Sporking communities (communities dedicated to going through fic line-by-line to make fun of it to an audience), homophobic death threats, "constructive criticism" that was really just designed to hurt young writers' feelings... Like this was all considered not just acceptable but fun and fairly normalized. You were considered "butthurt" if this stuff really affected you.
But damn, it was so mean. Like so unnecessarily mean. People were practically hunting fan writers for sport just because they wrote fic/meta/roleplays/etc. that they didn't enjoy. I cannot overemphasize that making fun of writers was considered a viable fandom path at a certain point. Some people got very big followings for sporkings, takedowns, particularly creative flames, etc.
What I'm telling you is that making fun of others' writing was considered a kind of fanwork in and of itself.
Like... I remember writing something online when I was about fourteen and -- I don't even remember what it was, being honest with you. It probably wasn't very good, given my age. But I do remember that someone just replied to it with a link for a website "how to write" and nothing else, and it hurt my feelings so badly that I didn't even want to keep going. That was considered concrit back then, even though it was really just a thinly veiled insult. Pretty sure whoever wrote that comment thought it was hilarious, and others would have agreed with them. I definitely would've been mocked if I'd complained.

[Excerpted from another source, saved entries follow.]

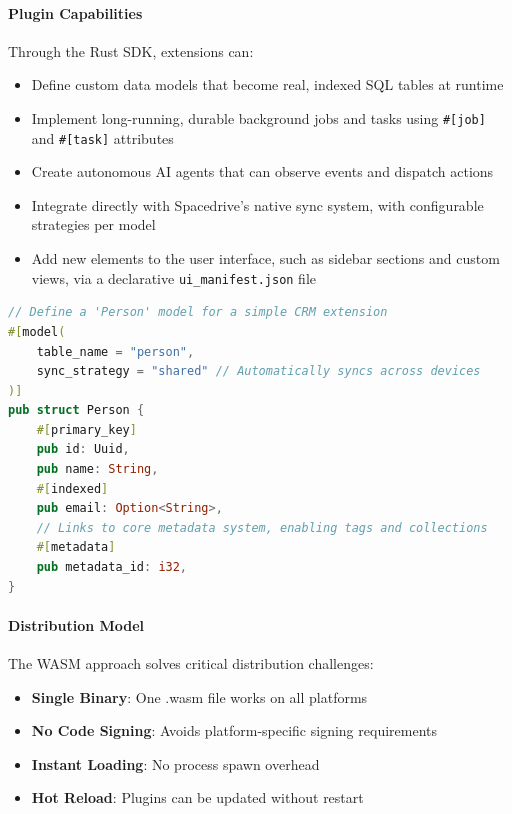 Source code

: \documentclass[sigconf]{acmart}
\begin{document}
\paragraph{Plugin Capabilities}
Through the Rust SDK, extensions can:
\begin{itemize}
    \item Define custom data models that become real, indexed SQL tables at runtime
    \item Implement long-running, durable background jobs and tasks using \texttt{\#[job]} and \texttt{\#[task]} attributes
    \item Create autonomous AI agents that can observe events and dispatch actions
    \item Integrate directly with Spacedrive's native sync system, with configurable strategies per model
    \item Add new elements to the user interface, such as sidebar sections and custom views, via a declarative \texttt{ui\_manifest.json} file
\end{itemize}

\begin{lstlisting}[language=Rust, caption=Example extension model definition using the Rust SDK]
// Define a 'Person' model for a simple CRM extension
#[model(
    table_name = "person",
    sync_strategy = "shared" // Automatically syncs across devices
)]
pub struct Person {
    #[primary_key]
    pub id: Uuid,
    pub name: String,
    #[indexed]
    pub email: Option<String>,
    // Links to core metadata system, enabling tags and collections
    #[metadata]
    pub metadata_id: i32,
}
\end{lstlisting}

\paragraph{Distribution Model}
The WASM approach solves critical distribution challenges:
\begin{itemize}
    \item \textbf{Single Binary}: One .wasm file works on all platforms
    \item \textbf{No Code Signing}: Avoids platform-specific signing requirements
    \item \textbf{Instant Loading}: No process spawn overhead
    \item \textbf{Hot Reload}: Plugins can be updated without restart
\end{itemize}
\end{document}
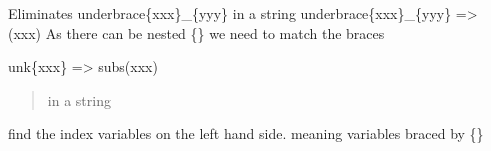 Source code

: \documentclass[letterpaper,10pt,english]{sphinxmanual}
\begin{document}

\begin{fulllineitems}
\label{\detokenize{onboard/model_latex:model_latex.debrace}}
\pysigstartsignatures
{}
\pysigstopsignatures
\sphinxAtStartPar
Eliminates  underbrace\{xxx\}\_\{yyy\} in a string
underbrace\{xxx\}\_\{yyy\}  =\textgreater{} (xxx)
As there can be nested \{\} we need to match the braces

\end{fulllineitems}


\begin{fulllineitems}
\label{\detokenize{onboard/model_latex:model_latex.defunk}}
\pysigstartsignatures
{}
\pysigstopsignatures
\sphinxAtStartPar
unk\{xxx\}  =\textgreater{} subs(xxx)
\begin{quote}

\sphinxAtStartPar
in a string
\end{quote}

\end{fulllineitems}


\begin{fulllineitems}
\label{\detokenize{onboard/model_latex:model_latex.findindex}}
\pysigstartsignatures
{}
\pysigstopsignatures
\sphinxAtStartPar
find the index variables on the left hand side. meaning variables braced by \{\}

\end{fulllineitems}

\end{document}
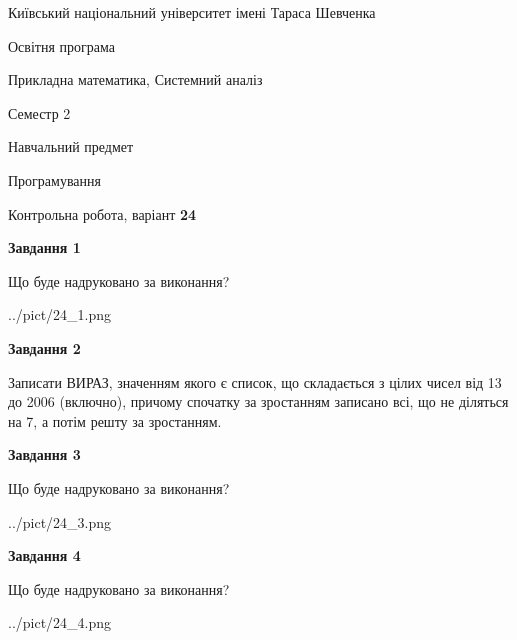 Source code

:\documentclass[12pt, ukrainian]{article}
\begin{document}
{{\begin {small}\par
{ \center  Київський національний університет імені Тараса Шевченка \par}
{\parbox {5 cm}{Освітня програма \hfill}{\parbox {8 cm}{Прикладна математика, Системний аналіз \hfill}}\parbox {5 cm}{\hfill Семестр 2}}\par
{\parbox {5 cm} {Навчальний предмет \hfill}\parbox {7 cm}{Програмування \hfill}\parbox {6cm}{\hfill}\par}\vspace{-7pt} \end{small}}{\center Контрольна робота, варіант  \No \textbf
{ 24 }\par}}
{
\begin {large}
{\begin {center}\textbf{Завдання 1}\end {center}}\par
Що буде надруковано за виконання?\par\par
\begin{center}
	{../pict/24_1.png}
\end{center}
\newpage

{\begin {center}\textbf{Завдання 2}\end {center}}\par

Записати ВИРАЗ, значенням якого є список, що складається з цілих чисел від 13 до 2006 (включно), причому спочатку за зростанням записано всі, що не діляться на 7, а потім решту за зростанням.\par
\newpage

{\begin {center}\textbf{Завдання 3}\end {center}}\par
Що буде надруковано за виконання?\par
\begin{center}
	{../pict/24_3.png}
\end{center}
\newpage

{\begin {center}\textbf{Завдання 4}\end {center}}\par
Що буде надруковано за виконання?\par
\begin{center}
	{../pict/24_4.png}
\end{center}
\newpage


\end{large}}
\end{document}
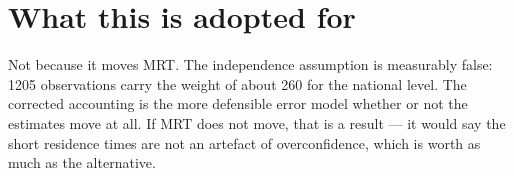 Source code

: \documentclass[11pt]{article}
\begin{document}
\section{What this is adopted for}

Not because it moves MRT. The independence assumption is measurably false: 1205
observations carry the weight of about 260 for the national level. The corrected
accounting is the more defensible error model whether or not the estimates move at
all. If MRT does not move, that is a result --- it would say the short residence
times are not an artefact of overconfidence, which is worth as much as the
alternative.
\end{document}
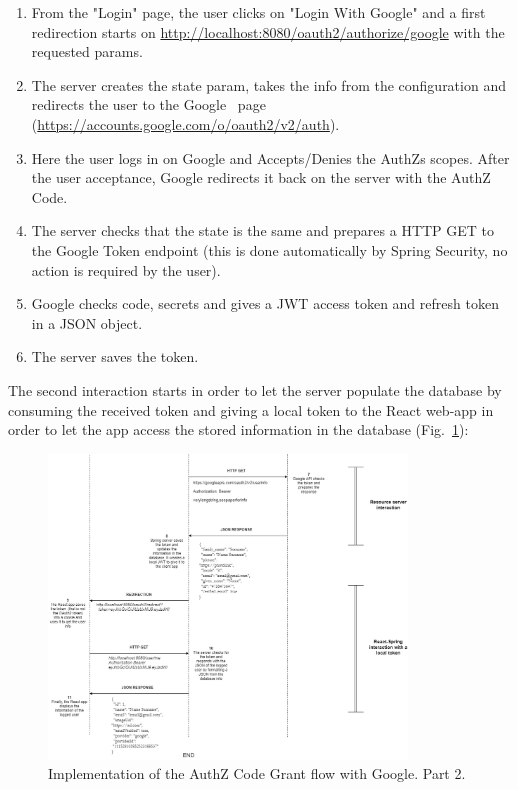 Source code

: \begin{enumerate}
    \item From the "Login" page, the user clicks on "Login With Google" and a first redirection starts on \url{http://localhost:8080/oauth2/authorize/google} with the requested params.
    \item The server creates the state param, takes the info from the configuration and redirects the user to the Google \oauth\ page (\url{https://accounts.google.com/o/oauth2/v2/auth}).
    \item Here the user logs in on Google and Accepts/Denies the AuthZs scopes. After the user acceptance, Google redirects it back on the server with the AuthZ Code.
    \item The server checks that the state is the same and prepares a HTTP GET to the Google Token endpoint (this is done automatically by Spring Security, no action is required by the user).
    \item Google checks code, secrets and gives a JWT access token and refresh token in a JSON object.
    \item The server saves the token.
\end{enumerate}

The second interaction starts in order to let the server populate the database by consuming the received token and giving a local token to the React web-app in order to let the app access the stored information in the database (Fig.~\ref{fig:google2}):

\begin{figure}[h]
    \centering
    \includegraphics[width=0.85\textwidth]{chapters/images/chp6/flow_google2.png}
    \caption{Implementation of the AuthZ Code Grant flow with Google. Part 2.}
    \label{fig:google2}
\end{figure}

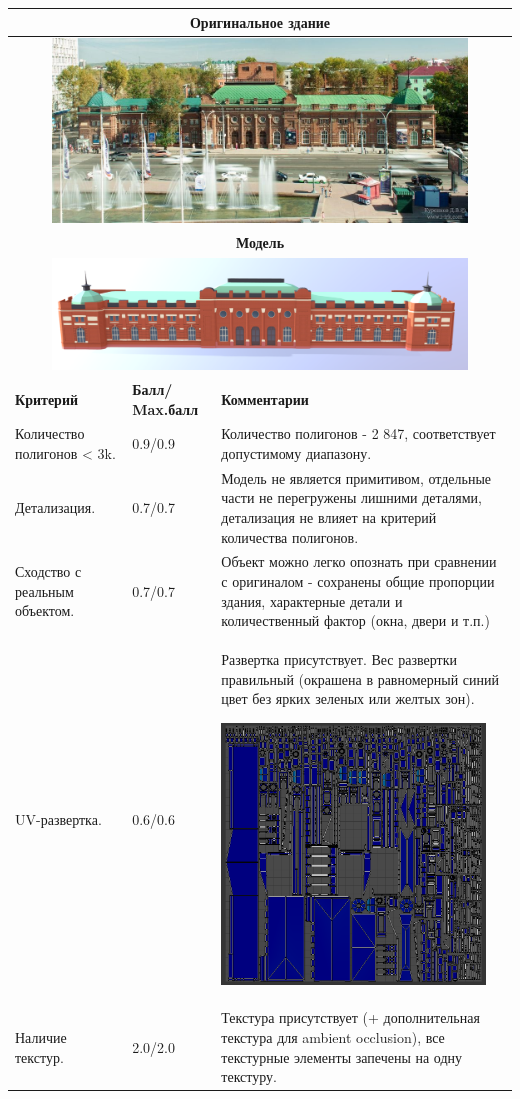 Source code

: \begin{longtable}{|p{4cm}|p{2.5cm}|p{7.5cm}|}
    \hline
    \multicolumn{3}{|c|}{\textbf{Оригинальное здание} } \\
    \hline
    \multicolumn{3}{|c|}{\includegraphics[width=11cm]{src/build_6}} \\
    \hline
    \multicolumn{3}{|c|}{\textbf{Модель}} \\
    \hline
    \multicolumn{3}{|c|}{\includegraphics[width=11cm]{src/model_6}} \\
    \hline
    \textbf{Критерий} & \textbf{Балл/ Max.балл} & \textbf{Комментарии} \\
    \hline
    Количество полигонов < 3k. & 0.9/0.9 & Количество полигонов - 2 847, соответствует допустимому диапазону. \\
    \hline
    Детализация. & 0.7/0.7 & Модель не является примитивом, отдельные части не перегружены лишними деталями, детализация не влияет на критерий количества полигонов. \\
    \hline
    Сходство с реальным объектом. & 0.7/0.7 & Объект можно легко опознать при сравнении с оригиналом - сохранены общие пропорции здания, характерные детали и количественный фактор (окна, двери и т.п.) \\
    \hline
    UV-развертка. & 0.6/0.6 & Развертка присутствует. Вес развертки правильный (окрашена в равномерный синий цвет без ярких зеленых или желтых зон).

    \includegraphics[width=7cm]{src/uv_6} \\
    \hline   
    Наличие текстур. & 2.0/2.0 & Текстура присутствует (+ дополнительная текстура для ambient occlusion), все текстурные элементы запечены на одну текстуру.


\end{longtable}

And... that was just what you had to put up with if you posted your writing publicly. Some of those old warnings like "flames will be used to make s'mores!" come off as kind of cringe these days, but it really was a coping mechanism that you had to develop if you wanted to get through it at all. It was saying "your words won't hurt me, so don't bother."
Like... I like to believe that I'm a pretty good writer these days, and I can guarantee that not one of those assholes who made fun of me or mocked my work or talked shit about my ideas actually helped to make me what I am today. It was the people who encouraged me to play with a lot of different ideas and forms of writing who really helped me grow. Nothing worked better than just writing and writing and writing without fear that I would be punished for doing so.

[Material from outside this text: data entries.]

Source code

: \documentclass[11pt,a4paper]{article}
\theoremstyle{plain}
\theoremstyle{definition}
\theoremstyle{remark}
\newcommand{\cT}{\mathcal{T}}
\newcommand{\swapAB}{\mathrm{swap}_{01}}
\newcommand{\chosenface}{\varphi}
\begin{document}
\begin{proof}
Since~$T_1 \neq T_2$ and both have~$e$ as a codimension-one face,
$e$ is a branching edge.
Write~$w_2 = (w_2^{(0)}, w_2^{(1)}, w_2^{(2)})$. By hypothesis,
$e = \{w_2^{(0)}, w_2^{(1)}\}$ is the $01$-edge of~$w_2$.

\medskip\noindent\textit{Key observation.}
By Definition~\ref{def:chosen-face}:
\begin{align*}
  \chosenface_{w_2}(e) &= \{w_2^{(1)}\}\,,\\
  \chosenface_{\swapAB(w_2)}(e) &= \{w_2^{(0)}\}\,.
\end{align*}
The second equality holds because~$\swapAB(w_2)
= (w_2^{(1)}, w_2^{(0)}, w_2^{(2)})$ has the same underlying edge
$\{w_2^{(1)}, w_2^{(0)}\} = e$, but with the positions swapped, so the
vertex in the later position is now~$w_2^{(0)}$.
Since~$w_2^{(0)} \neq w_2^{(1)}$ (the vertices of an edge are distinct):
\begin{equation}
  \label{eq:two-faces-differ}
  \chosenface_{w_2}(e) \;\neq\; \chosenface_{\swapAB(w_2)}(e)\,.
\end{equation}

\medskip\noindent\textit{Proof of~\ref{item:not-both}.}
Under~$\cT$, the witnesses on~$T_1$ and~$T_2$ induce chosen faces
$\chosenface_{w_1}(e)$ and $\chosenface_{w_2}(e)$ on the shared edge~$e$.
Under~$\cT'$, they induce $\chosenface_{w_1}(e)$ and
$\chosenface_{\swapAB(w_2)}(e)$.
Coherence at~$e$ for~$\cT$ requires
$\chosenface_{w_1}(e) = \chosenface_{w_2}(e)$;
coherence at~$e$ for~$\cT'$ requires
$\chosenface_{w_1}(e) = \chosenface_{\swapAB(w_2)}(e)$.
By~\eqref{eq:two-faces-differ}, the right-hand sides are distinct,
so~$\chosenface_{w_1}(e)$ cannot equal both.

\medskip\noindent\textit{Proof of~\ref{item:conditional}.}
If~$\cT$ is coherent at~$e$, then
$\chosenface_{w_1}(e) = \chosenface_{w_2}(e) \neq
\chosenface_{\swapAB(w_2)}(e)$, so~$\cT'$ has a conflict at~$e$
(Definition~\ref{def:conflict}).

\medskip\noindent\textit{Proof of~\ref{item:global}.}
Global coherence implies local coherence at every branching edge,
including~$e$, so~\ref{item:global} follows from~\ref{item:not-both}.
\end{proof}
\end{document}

So even if you're a garbage person who likes to hurt people because it makes you feel big and strong and important, think about all this pragmatically. Be totally fucking selfish for a minute. Think about all of the good writing you will never, ever get to read if you destroy the writer's self-esteem when they're still learning. Think about all the people who will never grow. All the beautiful flowers that are being nipped in the bud every day by assholes like you.

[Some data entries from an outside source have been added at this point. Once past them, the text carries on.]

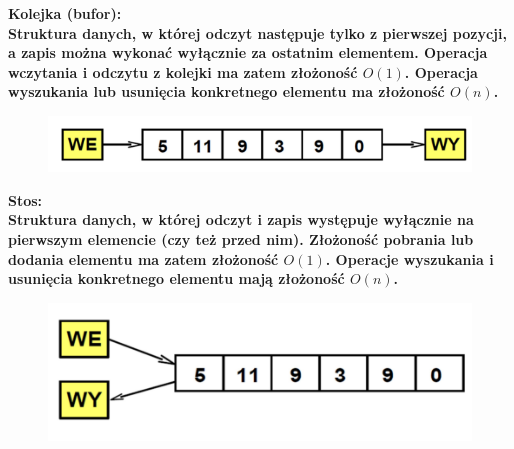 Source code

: \documentclass[a4paper,12pt]{article}
\newcommand{\h}[1]{\noindent \bf #1 \rm \\ \noindent}
\begin{document}
\h{Kolejka (bufor):}
Struktura danych, w której odczyt następuje tylko z pierwszej pozycji, a zapis można wykonać wyłącznie za ostatnim elementem. Operacja wczytania i odczytu z kolejki ma zatem złożoność $O(1)$. Operacja wyszukania lub usunięcia konkretnego elementu ma złożoność $O(n)$.

\begin{figure}[H]
	\centering
	\includegraphics[width=14cm]{kolejka.png}
\end{figure}

\newpage
\h{Stos:}
Struktura danych, w której odczyt i zapis występuje wyłącznie na pierwszym elemencie (czy też przed nim). Złożoność pobrania lub dodania elementu ma zatem złożoność $O(1)$. Operacje wyszukania i usunięcia konkretnego elementu mają złożoność $O(n)$.
\begin{figure}[H]
	\centering
	\includegraphics[width=14cm]{stos.png}
\end{figure}
\end{document}

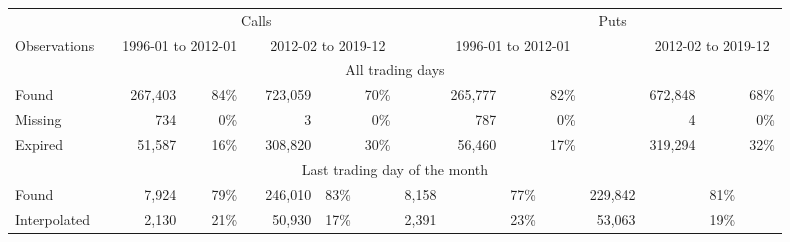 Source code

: 

		\begin{tabular}{*{2}{l} *{15}{r} }
		       
		        
		         \multicolumn{2}{c}{}  & \multicolumn{7}{c}{Calls}  &  \multicolumn{1}{c}{} & 
		         \multicolumn{7}{c}{Puts} \\
		         
		          
		         \cline{3-9}
		         \cline{11-17}
		       
		         
		          \multicolumn{1}{l}{Observations} &  \multicolumn{1}{l}{} &
		          \multicolumn{3}{c}{1996-01 to 2012-01} & 
		          \multicolumn{1}{c}{} &
			\multicolumn{3}{c}{2012-02 to 2019-12} & 
			\multicolumn{1}{c}{} &
		          \multicolumn{3}{c}{1996-01 to 2012-01} & 
		          \multicolumn{1}{c}{} &
			\multicolumn{3}{c}{2012-02 to 2019-12} \\
		        

		       \hline
		       
		       \multicolumn{17}{c}{All trading days} \\ 
		       
		       \hline 

	
		Found &   & 
		267,403 &  & 84\% & 
		 & 
		 723,059 &  &70\% & 
		 & 
		 265,777 &  & 82\% & 
		 & 
		 672,848& &68\% 
		 \\

		
		Missing &   & 
		734 &  & 0\% & 
		 & 
		 3 &  &0\% & 
		 & 
		 787 &  & 0\% & 
		 & 
		 4& &0\% 
		 \\

		
		Expired &   & 
		51,587 &  & 16\% & 
		 & 
		 308,820 &  &30\% & 
		 & 
		 56,460 &  & 17\% & 
		 & 
		 319,294& &32\% 
		 \\

		
        \hline
        
         \multicolumn{17}{c}{Last trading day of the month} \\

	
		Found &   & 
		7,924 &  & 79\% & 
		 & 
		 246,010 & 83\% & 
		 & 
		 8,158 &  & 77\% & 
		 & 
		 229,842& &81\% 
		 \\

		
		Interpolated &   & 
		2,130 &  & 21\% & 
		 & 
		 50,930 & 17\% & 
		 & 
		 2,391 &  & 23\% & 
		 & 
		 53,063& &19\% 
		 \\

		

	        \hline
	    \end{tabular}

And even if someone never gets good, even if they just splash around in stupid ideas and awful prose and incoherent characterization... so fucking what? No one owes you beauty. Sometimes the beauty is just in having fun with what you're doing, and sometimes that's enough.
I am actually extremely relieved that fandom isn't quite as cruel as it was when I was a kid, but I won't pretend that things are perfect now. People still have this weird entitlement to them, like other people in fandom only exist to create things that they enjoy. Like other people only have worth, only matter, if their presence gives you exactly what you want when you want it.
You don't have to like everything that other people make! You don't even have to like them. But come on, now. Let people have fun. And don't act like other people's fun is only valid if it's of use to you.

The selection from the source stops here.